■ What to do ■
After reading the data below, copy out every line that contains the word "width".

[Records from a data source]

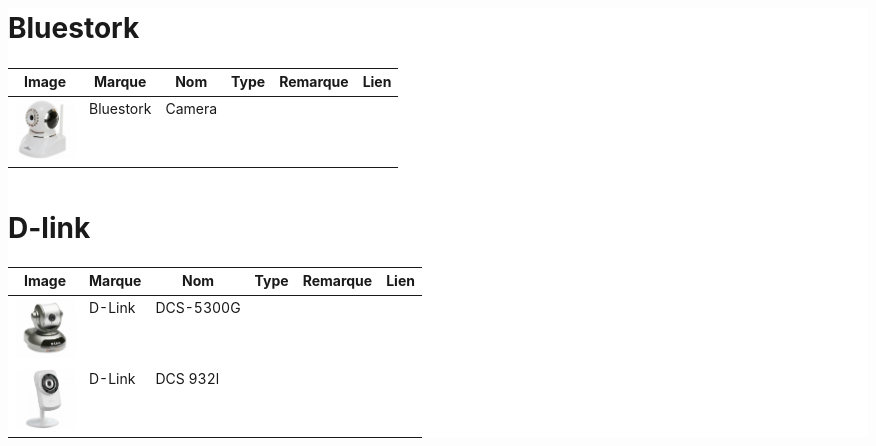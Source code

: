 # Bluestork

|Image|Marque|Nom|Type|Remarque|Lien|
|---|---|---|---|---|---|
|<img src="../../en_US/camera/images/bluestork.cam.png" width="60" />|Bluestork|Camera||||

# D-link

|Image|Marque|Nom|Type|Remarque|Lien|
|---|---|---|---|---|---|
|<img src="../../en_US/camera/images/d-link.dcs-5300g.png" width="60" />|D-Link|DCS-5300G||||
|<img src="../../en_US/camera/images/d-link.dcs-932l.png" width="60" />|D-Link|DCS 932l||||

■ Written reply ■
|<img src="../../en_US/camera/images/bluestork.cam.png" width="60" />|Bluestork|Camera||||
|<img src="../../en_US/camera/images/d-link.dcs-5300g.png" width="60" />|D-Link|DCS-5300G||||
|<img src="../../en_US/camera/images/d-link.dcs-932l.png" width="60" />|D-Link|DCS 932l||||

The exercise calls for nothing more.